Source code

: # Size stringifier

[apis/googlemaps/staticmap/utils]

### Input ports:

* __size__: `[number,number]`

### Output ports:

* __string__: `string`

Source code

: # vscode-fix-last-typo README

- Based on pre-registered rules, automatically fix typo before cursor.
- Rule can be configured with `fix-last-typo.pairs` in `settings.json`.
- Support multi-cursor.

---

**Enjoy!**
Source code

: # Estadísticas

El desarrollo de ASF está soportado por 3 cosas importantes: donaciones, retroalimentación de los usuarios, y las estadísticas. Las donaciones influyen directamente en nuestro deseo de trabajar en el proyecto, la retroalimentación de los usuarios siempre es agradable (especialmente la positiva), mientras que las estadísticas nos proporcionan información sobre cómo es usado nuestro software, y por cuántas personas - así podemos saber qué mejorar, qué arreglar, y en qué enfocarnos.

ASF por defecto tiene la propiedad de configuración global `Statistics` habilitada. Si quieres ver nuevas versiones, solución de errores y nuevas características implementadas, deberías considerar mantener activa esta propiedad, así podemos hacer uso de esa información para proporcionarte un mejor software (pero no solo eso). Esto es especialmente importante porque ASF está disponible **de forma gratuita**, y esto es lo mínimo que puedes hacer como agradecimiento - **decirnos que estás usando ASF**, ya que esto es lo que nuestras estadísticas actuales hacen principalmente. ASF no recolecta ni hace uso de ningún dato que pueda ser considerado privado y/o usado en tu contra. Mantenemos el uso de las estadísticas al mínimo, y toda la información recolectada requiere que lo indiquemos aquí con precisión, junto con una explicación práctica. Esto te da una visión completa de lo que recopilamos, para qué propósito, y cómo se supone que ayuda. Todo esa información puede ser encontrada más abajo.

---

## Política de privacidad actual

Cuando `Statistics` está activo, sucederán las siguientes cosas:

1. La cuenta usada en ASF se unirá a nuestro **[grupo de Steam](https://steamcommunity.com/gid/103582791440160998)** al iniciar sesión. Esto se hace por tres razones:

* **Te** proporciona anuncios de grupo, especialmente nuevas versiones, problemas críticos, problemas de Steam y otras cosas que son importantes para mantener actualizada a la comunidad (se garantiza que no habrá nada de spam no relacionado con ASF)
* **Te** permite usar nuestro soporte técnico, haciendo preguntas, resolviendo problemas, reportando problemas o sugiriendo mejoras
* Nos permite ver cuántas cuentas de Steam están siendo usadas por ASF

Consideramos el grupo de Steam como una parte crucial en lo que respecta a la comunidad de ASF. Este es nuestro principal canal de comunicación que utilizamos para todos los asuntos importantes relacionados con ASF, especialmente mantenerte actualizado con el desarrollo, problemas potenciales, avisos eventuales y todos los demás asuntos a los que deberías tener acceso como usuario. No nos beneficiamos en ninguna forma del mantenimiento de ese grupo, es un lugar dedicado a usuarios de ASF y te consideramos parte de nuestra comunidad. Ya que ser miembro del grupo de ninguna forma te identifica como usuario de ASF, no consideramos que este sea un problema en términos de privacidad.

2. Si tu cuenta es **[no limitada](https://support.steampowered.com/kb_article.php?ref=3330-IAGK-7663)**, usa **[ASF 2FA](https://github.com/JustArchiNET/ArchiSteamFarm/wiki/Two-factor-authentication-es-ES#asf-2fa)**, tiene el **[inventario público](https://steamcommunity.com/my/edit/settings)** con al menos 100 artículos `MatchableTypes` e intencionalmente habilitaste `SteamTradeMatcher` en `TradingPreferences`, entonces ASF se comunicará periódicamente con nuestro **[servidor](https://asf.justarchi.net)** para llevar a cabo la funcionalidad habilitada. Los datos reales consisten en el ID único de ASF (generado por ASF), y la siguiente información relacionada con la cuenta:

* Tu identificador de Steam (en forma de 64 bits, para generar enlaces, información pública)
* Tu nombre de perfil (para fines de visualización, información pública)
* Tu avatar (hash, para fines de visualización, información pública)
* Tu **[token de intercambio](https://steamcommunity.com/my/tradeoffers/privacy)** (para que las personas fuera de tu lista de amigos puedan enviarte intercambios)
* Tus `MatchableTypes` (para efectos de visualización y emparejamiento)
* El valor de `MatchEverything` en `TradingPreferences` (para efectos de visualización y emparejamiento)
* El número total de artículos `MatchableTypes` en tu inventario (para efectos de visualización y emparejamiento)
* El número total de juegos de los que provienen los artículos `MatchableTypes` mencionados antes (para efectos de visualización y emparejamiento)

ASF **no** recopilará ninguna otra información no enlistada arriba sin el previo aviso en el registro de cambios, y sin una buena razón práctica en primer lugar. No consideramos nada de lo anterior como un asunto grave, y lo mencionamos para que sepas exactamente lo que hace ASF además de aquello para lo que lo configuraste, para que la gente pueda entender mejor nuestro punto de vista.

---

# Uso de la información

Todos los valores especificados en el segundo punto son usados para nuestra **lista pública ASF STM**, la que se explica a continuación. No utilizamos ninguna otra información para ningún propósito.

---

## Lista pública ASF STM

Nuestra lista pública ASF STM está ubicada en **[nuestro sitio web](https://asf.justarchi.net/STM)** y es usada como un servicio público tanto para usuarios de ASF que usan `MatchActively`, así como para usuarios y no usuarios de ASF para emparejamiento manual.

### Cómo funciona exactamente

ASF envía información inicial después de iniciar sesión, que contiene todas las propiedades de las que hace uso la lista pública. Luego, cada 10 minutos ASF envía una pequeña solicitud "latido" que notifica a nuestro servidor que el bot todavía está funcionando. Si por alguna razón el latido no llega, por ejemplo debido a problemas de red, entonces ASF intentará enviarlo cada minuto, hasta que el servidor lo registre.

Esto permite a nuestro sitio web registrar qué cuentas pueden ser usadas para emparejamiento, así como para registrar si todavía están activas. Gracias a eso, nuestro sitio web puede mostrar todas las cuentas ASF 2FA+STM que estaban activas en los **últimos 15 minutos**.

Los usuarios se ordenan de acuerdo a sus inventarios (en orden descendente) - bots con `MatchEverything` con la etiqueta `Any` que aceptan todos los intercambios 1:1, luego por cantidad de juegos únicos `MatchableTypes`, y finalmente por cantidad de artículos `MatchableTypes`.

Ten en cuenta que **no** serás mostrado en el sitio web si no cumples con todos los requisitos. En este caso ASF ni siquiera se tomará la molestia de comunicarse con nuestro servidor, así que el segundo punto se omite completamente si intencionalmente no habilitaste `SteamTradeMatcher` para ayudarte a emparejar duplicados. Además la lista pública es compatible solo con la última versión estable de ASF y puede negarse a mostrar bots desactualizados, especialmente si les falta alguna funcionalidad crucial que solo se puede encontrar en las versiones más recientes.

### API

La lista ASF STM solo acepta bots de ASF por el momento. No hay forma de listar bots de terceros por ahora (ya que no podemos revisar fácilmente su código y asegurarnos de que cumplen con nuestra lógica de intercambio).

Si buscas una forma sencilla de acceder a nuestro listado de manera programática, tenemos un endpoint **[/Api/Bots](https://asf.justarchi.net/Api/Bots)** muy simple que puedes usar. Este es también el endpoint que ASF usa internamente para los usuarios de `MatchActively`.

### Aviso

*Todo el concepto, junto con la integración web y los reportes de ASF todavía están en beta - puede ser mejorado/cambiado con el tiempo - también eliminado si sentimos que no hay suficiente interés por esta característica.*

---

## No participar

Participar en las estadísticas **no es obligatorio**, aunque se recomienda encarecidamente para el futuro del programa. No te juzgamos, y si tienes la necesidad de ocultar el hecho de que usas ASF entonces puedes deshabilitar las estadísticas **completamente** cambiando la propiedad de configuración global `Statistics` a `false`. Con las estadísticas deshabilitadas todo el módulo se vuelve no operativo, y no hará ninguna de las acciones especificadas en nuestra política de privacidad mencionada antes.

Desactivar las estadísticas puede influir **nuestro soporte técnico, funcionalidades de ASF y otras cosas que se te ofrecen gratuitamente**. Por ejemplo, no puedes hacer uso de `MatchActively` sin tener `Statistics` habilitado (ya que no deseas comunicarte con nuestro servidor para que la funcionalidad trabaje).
* * * * * * * * *
Each line that contains "utilizamos" is to be copied from the listing above.

#### SOLUTION TO THIS EXERCISE:
Consideramos el grupo de Steam como una parte crucial en lo que respecta a la comunidad de ASF. Este es nuestro principal canal de comunicación que utilizamos para todos los asuntos importantes relacionados con ASF, especialmente mantenerte actualizado con el desarrollo, problemas potenciales, avisos eventuales y todos los demás asuntos a los que deberías tener acceso como usuario. No nos beneficiamos en ninguna forma del mantenimiento de ese grupo, es un lugar dedicado a usuarios de ASF y te consideramos parte de nuestra comunidad. Ya que ser miembro del grupo de ninguna forma te identifica como usuario de ASF, no consideramos que este sea un problema en términos de privacidad.
Todos los valores especificados en el segundo punto son usados para nuestra **lista pública ASF STM**, la que se explica a continuación. No utilizamos ninguna otra información para ningún propósito.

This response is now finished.